A clinically validated comprehensive drug screen test using LC-QTOF-MS was used. The urine specimen was centrifuged to remove particulates, diluted with solvent and injected onto a SCIEX X500R platform. The untargeted data collection was performed using a positive-ion mode TOF-MS survey scan with IDA-triggered collection of high-resolution product ion spectra (20 dependent scans). The data was analyzed against an in-house validated library of 318 drugs and metabolites spanning multiple drug classes. The specimen was found positive for amphetamine, trazodone, citalopram (prescribed medications), naloxone, lorazepam (administered in the field and trauma room), and clozapine, an unexpected finding.

Discussion and Conclusion:

The patient's presentation was consistent with previously reported clozapine toxicity symptoms.
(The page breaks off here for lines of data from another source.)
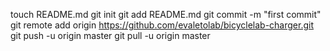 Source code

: touch README.md
git init
git add README.md
git commit -m "first commit"
git remote add origin https://github.com/evaletolab/bicyclelab-charger.git
git push -u origin master
git pull -u origin master

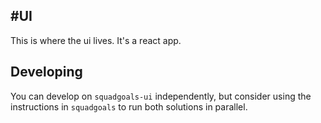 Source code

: #UI
---
This is where the ui lives. It's a react app.

## Developing

You can develop on `squadgoals-ui` independently, but consider using the instructions in `squadgoals` to run both solutions in parallel. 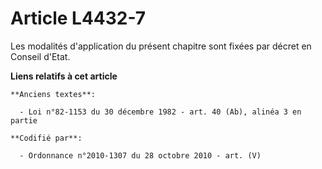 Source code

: # Article L4432-7

Les modalités d'application du présent chapitre sont fixées par décret en Conseil d'Etat.

**Liens relatifs à cet article**

	**Anciens textes**:

	  - Loi n°82-1153 du 30 décembre 1982 - art. 40 (Ab), alinéa 3 en partie

	**Codifié par**:

	  - Ordonnance n°2010-1307 du 28 octobre 2010 - art. (V)
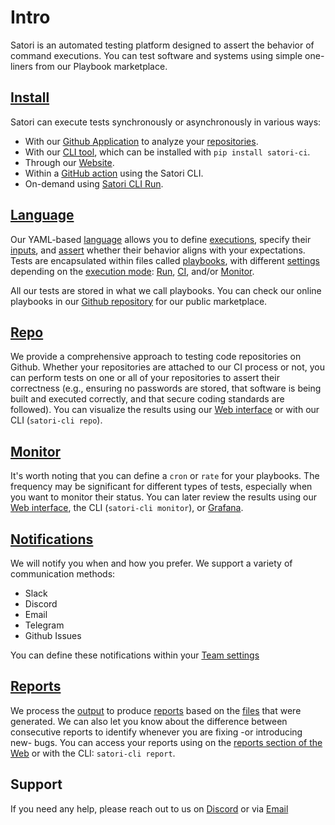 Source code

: # Intro

Satori is an automated testing platform designed to assert the behavior of command executions. You can test software and systems using simple one-liners from our Playbook marketplace.


## [Install](install.md)

Satori can execute tests synchronously or asynchronously in various ways:
- With our [Github Application](https://github.com/apps/satorici) to analyze your [repositories](repo.md).
- With our [CLI tool](https://github.com/satorici/satori-cli), which can be installed with `pip install satori-ci`.
- Through our [Website](https://www.satori-ci.com).
- Within a [GitHub action](action.md) using the Satori CLI.
- On-demand using [Satori CLI Run](run.md).

## [Language](language.md)

Our YAML-based [language](language.md) allows you to define [executions](language_execution.md), specify their [inputs](language_inputs.md), and [assert](language_asserts.md) whether their behavior aligns with your expectations. Tests are encapsulated within files called [playbooks](language_playbooks.md), with different [settings](language_settings.md) depending on the [execution mode](mode.md): [Run](execution_run.md), [CI](execution_ci.md), and/or [Monitor](monitor.md).

All our tests are stored in what we call playbooks. You can check our online playbooks in our [Github repository](https://github.com/satorici/playbooks/) for our public marketplace.

## [Repo](repo.md)

We provide a comprehensive approach to testing code repositories on Github. Whether your repositories are attached to our CI process or not, you can perform tests on one or all of your repositories to assert their correctness (e.g., ensuring no passwords are stored, that software is being built and executed correctly, and that secure coding standards are followed). You can visualize the results using our [Web interface](https://www.satori-ci.com) or with our CLI (`satori-cli repo`).

## [Monitor](monitor.md)

It's worth noting that you can define a `cron` or `rate` for your playbooks. The frequency may be significant for different types of tests, especially when you want to monitor their status. You can later review the results using our [Web interface](https://www.satori-ci.com), the CLI (`satori-cli monitor`), or [Grafana](TBC).

## [Notifications](notifications.md)

We will notify you when and how you prefer. We support a variety of communication methods:
- Slack
- Discord
- Email
- Telegram
- Github Issues

You can define these notifications within your [Team settings](https://www.satori-ci.com/team-settings/)

## [Reports](reports.md)

We process the [output](output.md) to produce [reports](reports.md) based on the [files](files.md) that were generated. We can also let you know about the difference between consecutive reports to identify whenever you are fixing -or introducing new- bugs. You can access your reports using on the [reports section of the Web](https://www.satori-ci.com/reports/) or with the CLI: `satori-cli report`.

## Support

If you need any help, please reach out to us on [Discord](https://discord.gg/F6Uzz7fc2s) or via [Email](mailto:support@satori-ci.com)
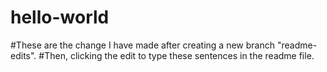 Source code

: # hello-world
#These are the change I have made after creating a new branch "readme-edits".
#Then, clicking the edit to type these sentences in the readme file.
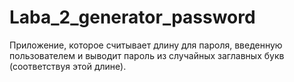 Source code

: # Laba_2_generator_password
Приложение, которое считывает длину для пароля, введенную пользователем и выводит пароль из случайных заглавных букв (соответствуя этой длине).
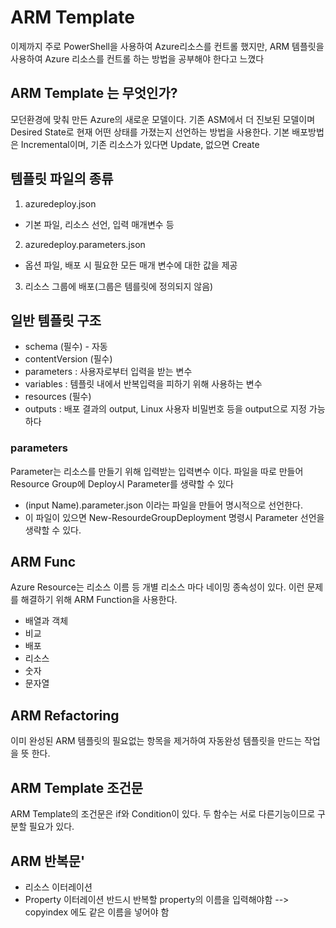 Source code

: # ARM Template
이제까지 주로 PowerShell을 사용하여 Azure리소스를 컨트롤 했지만, ARM 템플릿을 사용하여 Azure 리소스를 컨트롤 하는 방법을 공부해야 한다고 느꼈다

## ARM Template 는 무엇인가?
모던환경에 맞춰 만든 Azure의 새로운 모델이다. 기존 ASM에서 더 진보된 모델이며 Desired State로 현재 어떤 상태를 가졌는지 선언하는 방법을 사용한다. 기본 배포방법은 Incremental이며, 기존 리소스가 있다면 Update, 없으면 Create

## 템플릿 파일의 종류
1) azuredeploy.json
- 기본 파일, 리소스 선언, 입력 매개변수 등

2) azuredeploy.parameters.json
- 옵션 파일, 배포 시 필요한 모든 매개 변수에 대한 값을 제공

3) 리소스 그룹에 배포(그룹은 템를릿에 정의되지 않음)


## 일반 템플릿 구조
- schema (필수) - 자동
- contentVersion (필수)
- parameters : 사용자로부터 입력을 받는 변수
- variables : 템플릿 내에서 반복입력을 피하기 위해 사용하는 변수
- resources (필수) 
- outputs : 배포 결과의 output, Linux 사용자 비밀번호 등을 output으로 지정 가능하다

### parameters
Parameter는 리소스를 만들기 위해 입력받는 입력변수 이다. 파일을 따로 만들어 Resource Group에 Deploy시 Parameter를 생략할 수 있다
- (input Name).parameter.json 이라는 파일을 만들어 명시적으로 선언한다.
- 이 파일이 있으면 New-ResourdeGroupDeployment 명령시 Parameter 선언을 생략할 수 있다.

## ARM Func
Azure Resource는 리소스 이름 등 개별 리소스 마다 네이밍 종속성이 있다. 이런 문제를 해결하기 위해 ARM Function을 사용한다.
- 배열과 객체
- 비교
- 배포
- 리소스
- 숫자
- 문자열

## ARM Refactoring
이미 완성된 ARM 템플릿의 필요없는 항목을 제거하여 자동완성 템플릿을 만드는 작업을 뜻 한다.

## ARM Template 조건문
ARM Template의 조건문은 if와 Condition이 있다. 두 함수는 서로 다른기능이므로 구분할 필요가 있다.

## ARM 반복문'
- 리소스 이터레이션
- Property 이터레이션 반드시 반복할 property의 이름을 입력해야함 --> copyindex 에도 같은 이름을 넣어야 함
However, the clozapine toxidrome includes many symptoms that are not all present concomitantly in exposed individuals. AMS in the form of extreme sedation can be attributed to other toxic agents as well as neurologic etiologies. This patient had alternative workups for this presentation in two other AMS episodes. Immunoassay drug screens were positive for amphetamine, known prescribed medication. Clozapine was not on the home medications list. Physicians and parents were notified of the comprehensive drug test result. The patient's older brother had been prescribed clozapine some months back, with discontinuation due to severe somnolence as a side effect. Patient denied taking clozapine intentionally. His symptoms improved with supportive care and the patient was discharged. Upon further investigation, the parents realized they mixed up medications and had given the patient the doses intended for his brother. Post correction, the patient's symptoms resolved permanently. Comprehensive drug testing by LC-QTOF-MS was the key to resolving this case. Had this test been employed in earlier episodes, rehospitalization of patient could have been prevented.